Comment 1 Ms2ger 2010-09-21 11:11:55 UTC
I don't understand what the problem is.
Comment 2 Gregory J. Rosmaita 2010-09-21 13:32:14 UTC
(In reply to comment #1)
> I don't understand what the problem is.

currently the HTML5 spec declares lang="en-US-x-Hixie" whereas it should declare a recognized natural language declaration for the document such as:

lang="en"

or 

lang="en-us"

is essential for proper processing of the natural language contained in the document -- screen reader users, for example, whose first language is not 
english but who understand english may have their screen reader set to auto-switch natural language based on the natural language declared for that page;
likewise, someone whose first language uses a non-latin alphabet, relies on the natural language declaration for the page in order to properly render the page's content 

lang="en-US-x-Hixie" may be "cute" but cute has no place in a standard which itself should comply with standards, and the standard for W3C publications is to use either lang="en" or lang="en-us"
Comment 3 Henri Sivonen 2010-09-21 14:30:46 UTC
(In reply to comment #2)> is essential for proper processing of the natural language contained in the> document -- screen reader users,Is this a practical problem? That is, are there screen readers in use that don't properly ignore language subtags they don't know about. If there are, have you filed bugs against those screen readers about implementing RFC 5646 properly?(FWIW, I think using private use language subtags in a standard is questionable, but if software fails to ignore unrecognized subtags and fails to pay attention to the standard subtags (en and US), that's a bigger problem that needs to go in the appropriate bug databases.)
Comment 4 Henri Sivonen 2010-09-21 14:42:55 UTC
Let's try that again with proper line breaks:
(In reply to comment #2)
> is essential for proper processing of the natural language contained in the
> document -- screen reader users,

Is this a practical problem? That is, are there screen readers in use that don't properly ignore language subtags they don't know about. If there are, have you filed bugs against those screen readers about implementing RFC 5646 properly?

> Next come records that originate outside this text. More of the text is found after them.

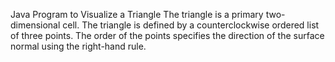 Java Program to Visualize a Triangle 
The triangle is a primary two-dimensional cell. 
The triangle is defined by a counterclockwise ordered list of three points. 
The order of the points specifies the direction of the surface normal using the right-hand rule.

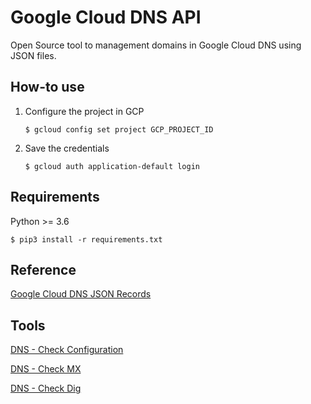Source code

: # Google Cloud DNS API 
Open Source tool to management domains in Google Cloud DNS using JSON files.


## How-to use

1. Configure the project in GCP

    `$ gcloud config set project GCP_PROJECT_ID`

2. Save the credentials

    `$ gcloud auth application-default login` 


## Requirements 

Python >= 3.6 

`$ pip3 install -r requirements.txt` 


## Reference

[Google Cloud DNS JSON Records](https://cloud.google.com/dns/records/json-record)


## Tools 

[DNS - Check Configuration](http://dnscheck.pingdom.com/)

[DNS - Check MX](https://toolbox.googleapps.com/apps/checkmx/) 

[DNS - Check Dig](https://toolbox.googleapps.com/apps/dig/)
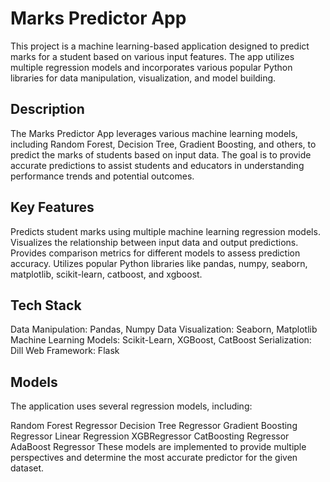 # Marks Predictor App
This project is a machine learning-based application designed to predict marks for a student based on various input features. The app utilizes multiple regression models and incorporates various popular Python libraries for data manipulation, visualization, and model building.

## Description
The Marks Predictor App leverages various machine learning models, including Random Forest, Decision Tree, Gradient Boosting, and others, to predict the marks of students based on input data. The goal is to provide accurate predictions to assist students and educators in understanding performance trends and potential outcomes.

## Key Features
Predicts student marks using multiple machine learning regression models.
Visualizes the relationship between input data and output predictions.
Provides comparison metrics for different models to assess prediction accuracy.
Utilizes popular Python libraries like pandas, numpy, seaborn, matplotlib, scikit-learn, catboost, and xgboost.
## Tech Stack
Data Manipulation: Pandas, Numpy
Data Visualization: Seaborn, Matplotlib
Machine Learning Models: Scikit-Learn, XGBoost, CatBoost
Serialization: Dill
Web Framework: Flask

## Models
The application uses several regression models, including:

Random Forest Regressor
Decision Tree Regressor
Gradient Boosting Regressor
Linear Regression
XGBRegressor
CatBoosting Regressor
AdaBoost Regressor
These models are implemented to provide multiple perspectives and determine the most accurate predictor for the given dataset.

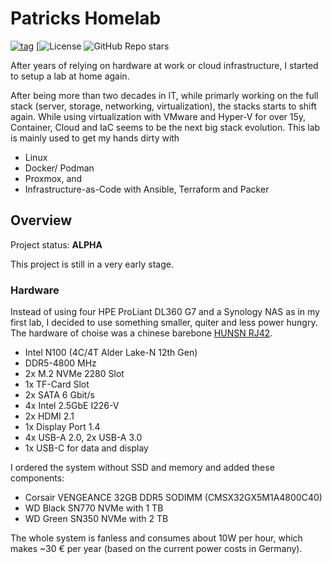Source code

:# Patricks Homelab

[![tag](https://img.shields.io/github/v/tag/patrickterlisten/homelab?style=flat-square&logo=semver&logoColor=white)](https://github.com/patrickterlisten/homelab/tags) [![License](https://img.shields.io/github/license/patrickterlisten/homelab
) ![GitHub Repo stars](https://img.shields.io/github/stars/patrickterlisten/homelab)


After years of relying on hardware at work or cloud infrastructure, I started to setup a lab at home again.

After being more than two decades in IT, while primarly working on the full stack (server, storage, networking, virtualization), the stacks starts to shift again. While using virtualization with VMware and Hyper-V for over 15y, Container, Cloud and IaC seems to be the next big stack evolution. This lab is mainly used to get my hands dirty with

- Linux
- Docker/ Podman
- Proxmox, and
- Infrastructure-as-Code with Ansible, Terraform and Packer

## Overview

Project status: **ALPHA**

This project is still in a very early stage.

### Hardware

Instead of using four HPE ProLiant DL360 G7 and a Synology NAS as in my first lab, I decided to use something smaller, quiter and less power hungry. The hardware of choise was a chinese barebone [HUNSN RJ42](https://amzn.eu/d/3kxxmGl).

- Intel N100 (4C/4T Alder Lake-N 12th Gen)
- DDR5-4800 MHz
- 2x M.2 NVMe 2280 Slot
- 1x TF-Card Slot
- 2x SATA 6 Gbit/s
- 4x Intel 2.5GbE I226-V
- 2x HDMI 2.1
- 1x Display Port 1.4
- 4x USB-A 2.0, 2x USB-A 3.0
- 1x USB-C for data and display

I ordered the system without SSD and memory and added these components:

- Corsair VENGEANCE 32GB DDR5 SODIMM (CMSX32GX5M1A4800C40)
- WD Black SN770 NVMe with 1 TB
- WD Green SN350 NVMe with 2 TB
  
The whole system is fanless and consumes about 10W per hour, which makes ~30 € per year (based on the current power costs in Germany).
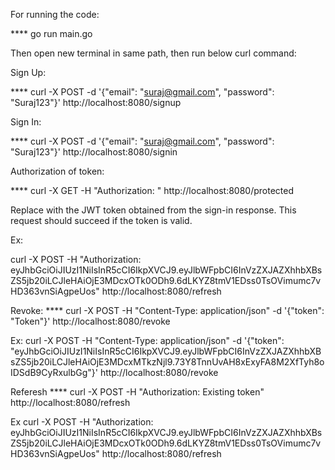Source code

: 
For running the code:

**** go run main.go

Then open new terminal in same path, then run below curl command:

Sign Up:

**** curl -X POST -d '{"email": "suraj@gmail.com", "password": "Suraj123"}' http://localhost:8080/signup


Sign In:

**** curl -X POST -d '{"email": "suraj@gmail.com", "password": "Suraj123"}' http://localhost:8080/signin

Authorization of token:

**** curl -X GET -H "Authorization: <Token Which is found from Sign In>" http://localhost:8080/protected

Replace <TOKEN> with the JWT token obtained from the sign-in response. This request should succeed if the token is valid.

Ex:

curl -X POST -H "Authorization: eyJhbGciOiJIUzI1NiIsInR5cCI6IkpXVCJ9.eyJlbWFpbCI6InVzZXJAZXhhbXBsZS5jb20iLCJleHAiOjE3MDcxOTk0ODh9.6dLKYZ8tmV1EDss0TsOVimumc7vHD363vnSiAgpeUos" http://localhost:8080/refresh


Revoke:
**** curl -X POST -H "Content-Type: application/json" -d '{"token": "Token"}' http://localhost:8080/revoke

Ex:
curl -X POST -H "Content-Type: application/json" -d '{"token": "eyJhbGciOiJIUzI1NiIsInR5cCI6IkpXVCJ9.eyJlbWFpbCI6InVzZXJAZXhhbXBsZS5jb20iLCJleHAiOjE3MDcxMTkzNjl9.73Y8TnnUvAH8xExyFA8M2XfTyh8oIDSdB9CyRxulbGg"}' http://localhost:8080/revoke


Referesh
**** curl -X POST -H "Authorization: Existing token" http://localhost:8080/refresh

Ex
curl -X POST -H "Authorization: eyJhbGciOiJIUzI1NiIsInR5cCI6IkpXVCJ9.eyJlbWFpbCI6InVzZXJAZXhhbXBsZS5jb20iLCJleHAiOjE3MDcxOTk0ODh9.6dLKYZ8tmV1EDss0TsOVimumc7vHD363vnSiAgpeUos" http://localhost:8080/refresh


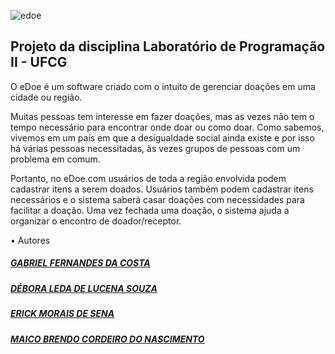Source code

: ![edoe](https://user-images.githubusercontent.com/40633369/50045874-26973f80-0079-11e9-91cd-784e6a7d8c69.jpg)

## Projeto da disciplina Laboratório de Programação II - UFCG

O eDoe é um software criado com o intuito de gerenciar doações em uma cidade ou região.

Muitas pessoas tem interesse em fazer doações, mas as vezes não tem o tempo necessário para encontrar onde doar ou como doar. Como sabemos, vivemos em um país em que a desigualdade social ainda existe e por isso há várias pessoas necessitadas, às vezes grupos de pessoas com um problema em comum. 

Portanto, no eDoe.com usuários de toda a região envolvida podem cadastrar itens a serem doados. Usuários também podem cadastrar itens necessários e o sistema saberá casar doações com necessidades para facilitar a doação. Uma vez fechada uma doação, o sistema ajuda a organizar o encontro de doador/receptor.

• Autores

##### [GABRIEL FERNANDES DA COSTA](https://github.com/gabrielfernans)

##### [DÉBORA LEDA DE LUCENA SOUZA](https://github.com/deboraleda)

##### [ERICK MORAIS DE SENA](https://github.com/erickems)

##### [MAICO BRENDO CORDEIRO DO NASCIMENTO](https://github.com/maicobcn)


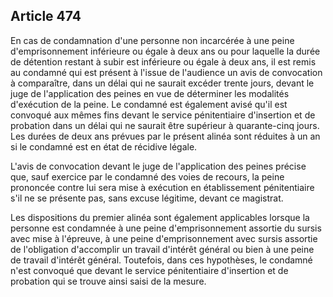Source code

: Article 474
----
En cas de condamnation d'une personne non incarcérée à une peine
d'emprisonnement inférieure ou égale à deux ans ou pour laquelle la durée de
détention restant à subir est inférieure ou égale à deux ans, il est remis au
condamné qui est présent à l'issue de l'audience un avis de convocation à
comparaître, dans un délai qui ne saurait excéder trente jours, devant le juge
de l'application des peines en vue de déterminer les modalités d'exécution de la
peine. Le condamné est également avisé qu'il est convoqué aux mêmes fins devant
le service pénitentiaire d'insertion et de probation dans un délai qui ne
saurait être supérieur à quarante-cinq jours. Les durées de deux ans prévues par
le présent alinéa sont réduites à un an si le condamné est en état de récidive
légale.

L'avis de convocation devant le juge de l'application des peines précise que,
sauf exercice par le condamné des voies de recours, la peine prononcée contre
lui sera mise à exécution en établissement pénitentiaire s'il ne se présente
pas, sans excuse légitime, devant ce magistrat.

Les dispositions du premier alinéa sont également applicables lorsque la
personne est condamnée à une peine d'emprisonnement assortie du sursis avec mise
à l'épreuve, à une peine d'emprisonnement avec sursis assortie de l'obligation
d'accomplir un travail d'intérêt général ou bien à une peine de travail
d'intérêt général. Toutefois, dans ces hypothèses, le condamné n'est convoqué
que devant le service pénitentiaire d'insertion et de probation qui se trouve
ainsi saisi de la mesure.
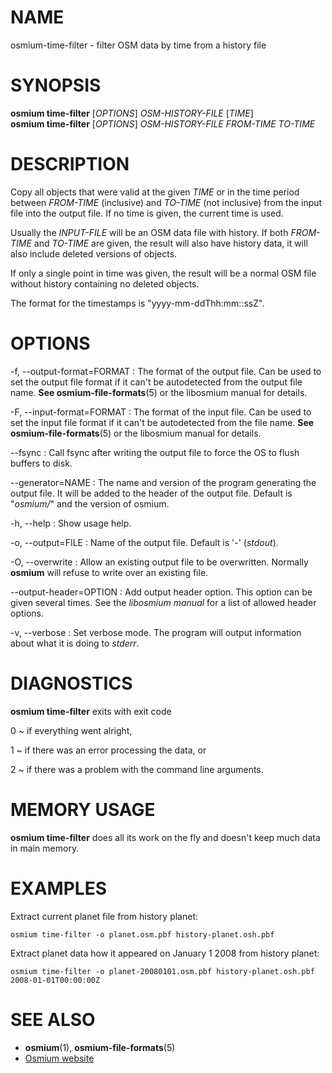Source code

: 
# NAME

osmium-time-filter - filter OSM data by time from a history file


# SYNOPSIS

**osmium time-filter** \[*OPTIONS*\] *OSM-HISTORY-FILE* \[*TIME*\]\
**osmium time-filter** \[*OPTIONS*\] *OSM-HISTORY-FILE* *FROM-TIME* *TO-TIME*


# DESCRIPTION

Copy all objects that were valid at the given *TIME* or in the time period
between *FROM-TIME* (inclusive) and *TO-TIME* (not inclusive) from the input
file into the output file.  If no time is given, the current time is used.

Usually the *INPUT-FILE* will be an OSM data file with history. If both *FROM-TIME*
and *TO-TIME* are given, the result will also have history data, it will also
include deleted versions of objects.

If only a single point in time was given, the result will be a normal OSM file
without history containing no deleted objects.

The format for the timestamps is "yyyy-mm-ddThh:mm::ssZ".


# OPTIONS

-f, --output-format=FORMAT
:   The format of the output file. Can be used to set the output file format
    if it can't be autodetected from the output file name.
    **See osmium-file-formats**(5) or the libosmium manual for details.

-F, --input-format=FORMAT
:   The format of the input file. Can be used to set the input file format
    if it can't be autodetected from the file name.
    **See osmium-file-formats**(5) or the libosmium manual for details.

--fsync
:   Call fsync after writing the output file to force the OS to flush buffers
    to disk.

--generator=NAME
:   The name and version of the program generating the output file. It will be
    added to the header of the output file. Default is "*osmium/*" and the version
    of osmium.

-h, --help
:   Show usage help.

-o, --output=FILE
:   Name of the output file. Default is '-' (*stdout*).

-O, --overwrite
:   Allow an existing output file to be overwritten. Normally **osmium** will
    refuse to write over an existing file.

--output-header=OPTION
:   Add output header option. This option can be given several times. See the
    *libosmium manual* for a list of allowed header options.

-v, --verbose
:   Set verbose mode. The program will output information about what it is
    doing to *stderr*.


# DIAGNOSTICS

**osmium time-filter** exits with exit code

0
  ~ if everything went alright,

1
  ~ if there was an error processing the data, or

2
  ~ if there was a problem with the command line arguments.


# MEMORY USAGE

**osmium time-filter** does all its work on the fly and doesn't keep much data
in main memory.


# EXAMPLES

Extract current planet file from history planet:

    osmium time-filter -o planet.osm.pbf history-planet.osh.pbf

Extract planet data how it appeared on January 1 2008 from history planet:

    osmium time-filter -o planet-20080101.osm.pbf history-planet.osh.pbf 2008-01-01T00:00:00Z


# SEE ALSO

* **osmium**(1), **osmium-file-formats**(5)
* [Osmium website](http://osmcode.org/osmium)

(FWIW, I think using private use language subtags in public is questionable, but if software fails to ignore unrecognized subtags and fails to pay attention to the standard subtags (en and US), that's a bigger problem that needs to go in the appropriate bug databases.)
Comment 5 Leif Halvard Silli 2010-09-21 16:44:40 UTC
(In reply to comment #4)

> (FWIW, I think using private use language subtags in public is questionable,
> but if software fails to ignore unrecognized subtags and fails to pay attention
> to the standard subtags (en and US), that's a bigger problem that needs to go
> in the appropriate bug databases.)


Where is it defined that user agents must ignore the 'x-*' part? I don't think that anyone can infer what 'en-us-x-hixie' means. There is no semantic difference between 'en-us-x-hixie' and 'en-us-x-myscript' or 'en-us-x-my-invented-orthogra-phy'. It would perhaps be smart of user agents to - by default - ignore the '-x-whatever' part. But I don't think it is said anywhere that they should.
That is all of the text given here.